SUPPLIED INFORMATION Block Start

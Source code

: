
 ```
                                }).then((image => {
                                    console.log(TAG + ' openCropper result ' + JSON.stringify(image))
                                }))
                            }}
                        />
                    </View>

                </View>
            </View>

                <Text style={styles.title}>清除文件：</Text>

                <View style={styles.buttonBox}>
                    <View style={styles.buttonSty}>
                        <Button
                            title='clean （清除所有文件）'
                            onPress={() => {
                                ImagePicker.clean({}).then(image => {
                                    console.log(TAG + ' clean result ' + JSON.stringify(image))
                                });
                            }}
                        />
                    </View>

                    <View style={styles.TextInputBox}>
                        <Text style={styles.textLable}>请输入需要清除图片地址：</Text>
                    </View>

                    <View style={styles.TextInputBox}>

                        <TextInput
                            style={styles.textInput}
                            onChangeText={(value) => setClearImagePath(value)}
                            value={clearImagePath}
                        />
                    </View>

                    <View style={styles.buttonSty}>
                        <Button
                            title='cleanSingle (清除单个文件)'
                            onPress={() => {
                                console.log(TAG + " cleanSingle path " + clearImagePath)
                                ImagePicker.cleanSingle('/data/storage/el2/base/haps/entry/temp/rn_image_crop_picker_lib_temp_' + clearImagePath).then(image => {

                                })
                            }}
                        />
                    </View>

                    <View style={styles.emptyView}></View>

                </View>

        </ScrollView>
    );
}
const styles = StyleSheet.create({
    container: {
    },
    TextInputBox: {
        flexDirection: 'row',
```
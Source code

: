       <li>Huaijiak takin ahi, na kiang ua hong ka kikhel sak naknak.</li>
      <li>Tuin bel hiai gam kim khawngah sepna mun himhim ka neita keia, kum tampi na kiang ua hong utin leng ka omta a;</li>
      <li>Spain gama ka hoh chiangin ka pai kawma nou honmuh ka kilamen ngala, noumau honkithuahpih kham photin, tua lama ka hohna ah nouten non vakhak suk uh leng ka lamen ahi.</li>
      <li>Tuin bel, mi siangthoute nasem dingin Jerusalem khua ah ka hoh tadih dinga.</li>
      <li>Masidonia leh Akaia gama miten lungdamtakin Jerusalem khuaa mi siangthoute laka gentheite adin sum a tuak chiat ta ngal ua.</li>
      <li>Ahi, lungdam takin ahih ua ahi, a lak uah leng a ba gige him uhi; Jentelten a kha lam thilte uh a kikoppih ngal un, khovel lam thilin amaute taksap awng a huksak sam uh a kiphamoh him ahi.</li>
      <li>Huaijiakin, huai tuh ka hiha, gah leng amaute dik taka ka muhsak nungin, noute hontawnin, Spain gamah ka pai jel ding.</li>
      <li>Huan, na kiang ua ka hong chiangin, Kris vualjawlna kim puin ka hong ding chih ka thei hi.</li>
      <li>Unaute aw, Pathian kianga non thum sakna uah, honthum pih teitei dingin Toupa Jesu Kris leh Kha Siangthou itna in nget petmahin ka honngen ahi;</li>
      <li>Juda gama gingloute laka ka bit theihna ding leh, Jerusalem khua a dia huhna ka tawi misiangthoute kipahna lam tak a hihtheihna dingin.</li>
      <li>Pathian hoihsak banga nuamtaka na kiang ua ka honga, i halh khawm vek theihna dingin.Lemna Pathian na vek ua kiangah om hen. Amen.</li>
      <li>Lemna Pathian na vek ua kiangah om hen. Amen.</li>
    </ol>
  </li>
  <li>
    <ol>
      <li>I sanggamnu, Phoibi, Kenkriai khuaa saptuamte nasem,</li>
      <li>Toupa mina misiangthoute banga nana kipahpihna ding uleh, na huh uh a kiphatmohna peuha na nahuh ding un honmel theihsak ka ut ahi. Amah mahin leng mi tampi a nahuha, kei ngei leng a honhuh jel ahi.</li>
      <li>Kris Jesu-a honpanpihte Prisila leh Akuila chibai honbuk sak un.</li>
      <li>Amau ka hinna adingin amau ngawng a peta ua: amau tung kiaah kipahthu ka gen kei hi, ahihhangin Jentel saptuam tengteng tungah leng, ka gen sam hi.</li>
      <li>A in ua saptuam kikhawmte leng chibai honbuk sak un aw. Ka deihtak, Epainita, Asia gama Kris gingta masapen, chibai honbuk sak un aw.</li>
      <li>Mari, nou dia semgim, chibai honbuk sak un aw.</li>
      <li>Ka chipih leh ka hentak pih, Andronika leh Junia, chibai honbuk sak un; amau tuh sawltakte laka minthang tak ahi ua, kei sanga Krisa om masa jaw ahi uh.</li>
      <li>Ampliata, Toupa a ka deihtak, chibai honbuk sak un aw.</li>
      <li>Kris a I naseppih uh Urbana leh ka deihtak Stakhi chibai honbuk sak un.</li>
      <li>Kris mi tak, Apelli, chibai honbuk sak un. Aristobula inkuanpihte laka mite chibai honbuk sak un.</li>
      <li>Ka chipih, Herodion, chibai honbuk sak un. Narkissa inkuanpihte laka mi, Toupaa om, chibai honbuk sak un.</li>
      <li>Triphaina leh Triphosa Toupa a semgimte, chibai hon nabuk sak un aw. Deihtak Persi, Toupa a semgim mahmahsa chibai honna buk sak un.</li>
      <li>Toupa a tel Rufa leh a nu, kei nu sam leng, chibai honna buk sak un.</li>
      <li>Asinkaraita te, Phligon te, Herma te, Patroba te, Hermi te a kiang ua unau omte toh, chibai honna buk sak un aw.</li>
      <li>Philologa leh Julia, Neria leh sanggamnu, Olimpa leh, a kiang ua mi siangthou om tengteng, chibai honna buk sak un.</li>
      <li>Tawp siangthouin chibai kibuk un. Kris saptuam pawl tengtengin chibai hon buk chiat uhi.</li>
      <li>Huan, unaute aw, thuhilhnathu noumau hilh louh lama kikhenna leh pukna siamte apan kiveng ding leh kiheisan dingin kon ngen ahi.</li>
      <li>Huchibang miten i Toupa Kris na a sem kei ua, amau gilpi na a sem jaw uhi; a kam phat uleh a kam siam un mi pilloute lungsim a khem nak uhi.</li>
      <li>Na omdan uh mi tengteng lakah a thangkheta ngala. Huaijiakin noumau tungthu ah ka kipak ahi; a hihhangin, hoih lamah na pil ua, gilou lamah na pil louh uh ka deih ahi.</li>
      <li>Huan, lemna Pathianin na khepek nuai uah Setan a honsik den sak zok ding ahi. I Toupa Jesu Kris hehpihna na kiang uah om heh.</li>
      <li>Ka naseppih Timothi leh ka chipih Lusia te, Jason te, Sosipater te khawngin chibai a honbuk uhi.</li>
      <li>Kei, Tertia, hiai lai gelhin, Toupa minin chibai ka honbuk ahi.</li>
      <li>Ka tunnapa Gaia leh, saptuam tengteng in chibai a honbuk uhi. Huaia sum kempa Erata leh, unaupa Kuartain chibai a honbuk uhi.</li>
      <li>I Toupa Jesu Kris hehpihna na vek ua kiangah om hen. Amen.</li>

SUPPLIED INFORMATION Block End

When you output the entries, keep every line exactly as it appears above.

Source code

:
 ```
                                }).then((image => {
                                    console.log(TAG + ' openCropper result ' + JSON.stringify(image))
                                }))
                            }}
                        />
                    </View>

                </View>
            </View>

                <Text style={styles.title}>清除文件：</Text>

                <View style={styles.buttonBox}>
                    <View style={styles.buttonSty}>
                        <Button
                            title='clean （清除所有文件）'
                            onPress={() => {
                                ImagePicker.clean({}).then(image => {
                                    console.log(TAG + ' clean result ' + JSON.stringify(image))
                                });
                            }}
                        />
                    </View>

                    <View style={styles.TextInputBox}>
                        <Text style={styles.textLable}>请输入需要清除图片地址：</Text>
                    </View>

                    <View style={styles.TextInputBox}>

                        <TextInput
                            style={styles.textInput}
                            onChangeText={(value) => setClearImagePath(value)}
                            value={clearImagePath}
                        />
                    </View>

                    <View style={styles.buttonSty}>
                        <Button
                            title='cleanSingle (清除单个文件)'
                            onPress={() => {
                                console.log(TAG + " cleanSingle path " + clearImagePath)
                                ImagePicker.cleanSingle('/data/storage/el2/base/haps/entry/temp/rn_image_crop_picker_lib_temp_' + clearImagePath).then(image => {

                                })
                            }}
                        />
                    </View>

                    <View style={styles.emptyView}></View>

                </View>

        </ScrollView>
    );
}
const styles = StyleSheet.create({
    container: {
    },
    TextInputBox: {
        flexDirection: 'row',
```
Source code

:       <li>Huaijiak takin ahi, na kiang ua hong ka kikhel sak naknak.</li>
      <li>Tuin bel hiai gam kim khawngah sepna mun himhim ka neita keia, kum tampi na kiang ua hong utin leng ka omta a;</li>
      <li>Spain gama ka hoh chiangin ka pai kawma nou honmuh ka kilamen ngala, noumau honkithuahpih kham photin, tua lama ka hohna ah nouten non vakhak suk uh leng ka lamen ahi.</li>
      <li>Tuin bel, mi siangthoute nasem dingin Jerusalem khua ah ka hoh tadih dinga.</li>
      <li>Masidonia leh Akaia gama miten lungdamtakin Jerusalem khuaa mi siangthoute laka gentheite adin sum a tuak chiat ta ngal ua.</li>
      <li>Ahi, lungdam takin ahih ua ahi, a lak uah leng a ba gige him uhi; Jentelten a kha lam thilte uh a kikoppih ngal un, khovel lam thilin amaute taksap awng a huksak sam uh a kiphamoh him ahi.</li>
      <li>Huaijiakin, huai tuh ka hiha, gah leng amaute dik taka ka muhsak nungin, noute hontawnin, Spain gamah ka pai jel ding.</li>
      <li>Huan, na kiang ua ka hong chiangin, Kris vualjawlna kim puin ka hong ding chih ka thei hi.</li>
      <li>Unaute aw, Pathian kianga non thum sakna uah, honthum pih teitei dingin Toupa Jesu Kris leh Kha Siangthou itna in nget petmahin ka honngen ahi;</li>
      <li>Juda gama gingloute laka ka bit theihna ding leh, Jerusalem khua a dia huhna ka tawi misiangthoute kipahna lam tak a hihtheihna dingin.</li>
      <li>Pathian hoihsak banga nuamtaka na kiang ua ka honga, i halh khawm vek theihna dingin.Lemna Pathian na vek ua kiangah om hen. Amen.</li>
      <li>Lemna Pathian na vek ua kiangah om hen. Amen.</li>
    </ol>
  </li>
  <li>
    <ol>
      <li>I sanggamnu, Phoibi, Kenkriai khuaa saptuamte nasem,</li>
      <li>Toupa mina misiangthoute banga nana kipahpihna ding uleh, na huh uh a kiphatmohna peuha na nahuh ding un honmel theihsak ka ut ahi. Amah mahin leng mi tampi a nahuha, kei ngei leng a honhuh jel ahi.</li>
      <li>Kris Jesu-a honpanpihte Prisila leh Akuila chibai honbuk sak un.</li>
      <li>Amau ka hinna adingin amau ngawng a peta ua: amau tung kiaah kipahthu ka gen kei hi, ahihhangin Jentel saptuam tengteng tungah leng, ka gen sam hi.</li>
      <li>A in ua saptuam kikhawmte leng chibai honbuk sak un aw. Ka deihtak, Epainita, Asia gama Kris gingta masapen, chibai honbuk sak un aw.</li>
      <li>Mari, nou dia semgim, chibai honbuk sak un aw.</li>
      <li>Ka chipih leh ka hentak pih, Andronika leh Junia, chibai honbuk sak un; amau tuh sawltakte laka minthang tak ahi ua, kei sanga Krisa om masa jaw ahi uh.</li>
      <li>Ampliata, Toupa a ka deihtak, chibai honbuk sak un aw.</li>
      <li>Kris a I naseppih uh Urbana leh ka deihtak Stakhi chibai honbuk sak un.</li>
      <li>Kris mi tak, Apelli, chibai honbuk sak un. Aristobula inkuanpihte laka mite chibai honbuk sak un.</li>
      <li>Ka chipih, Herodion, chibai honbuk sak un. Narkissa inkuanpihte laka mi, Toupaa om, chibai honbuk sak un.</li>
      <li>Triphaina leh Triphosa Toupa a semgimte, chibai hon nabuk sak un aw. Deihtak Persi, Toupa a semgim mahmahsa chibai honna buk sak un.</li>
      <li>Toupa a tel Rufa leh a nu, kei nu sam leng, chibai honna buk sak un.</li>
      <li>Asinkaraita te, Phligon te, Herma te, Patroba te, Hermi te a kiang ua unau omte toh, chibai honna buk sak un aw.</li>
      <li>Philologa leh Julia, Neria leh sanggamnu, Olimpa leh, a kiang ua mi siangthou om tengteng, chibai honna buk sak un.</li>
      <li>Tawp siangthouin chibai kibuk un. Kris saptuam pawl tengtengin chibai hon buk chiat uhi.</li>
      <li>Huan, unaute aw, thuhilhnathu noumau hilh louh lama kikhenna leh pukna siamte apan kiveng ding leh kiheisan dingin kon ngen ahi.</li>
      <li>Huchibang miten i Toupa Kris na a sem kei ua, amau gilpi na a sem jaw uhi; a kam phat uleh a kam siam un mi pilloute lungsim a khem nak uhi.</li>
      <li>Na omdan uh mi tengteng lakah a thangkheta ngala. Huaijiakin noumau tungthu ah ka kipak ahi; a hihhangin, hoih lamah na pil ua, gilou lamah na pil louh uh ka deih ahi.</li>
      <li>Huan, lemna Pathianin na khepek nuai uah Setan a honsik den sak zok ding ahi. I Toupa Jesu Kris hehpihna na kiang uah om heh.</li>
      <li>Ka naseppih Timothi leh ka chipih Lusia te, Jason te, Sosipater te khawngin chibai a honbuk uhi.</li>
      <li>Kei, Tertia, hiai lai gelhin, Toupa minin chibai ka honbuk ahi.</li>
      <li>Ka tunnapa Gaia leh, saptuam tengteng in chibai a honbuk uhi. Huaia sum kempa Erata leh, unaupa Kuartain chibai a honbuk uhi.</li>
      <li>I Toupa Jesu Kris hehpihna na vek ua kiangah om hen. Amen.</li>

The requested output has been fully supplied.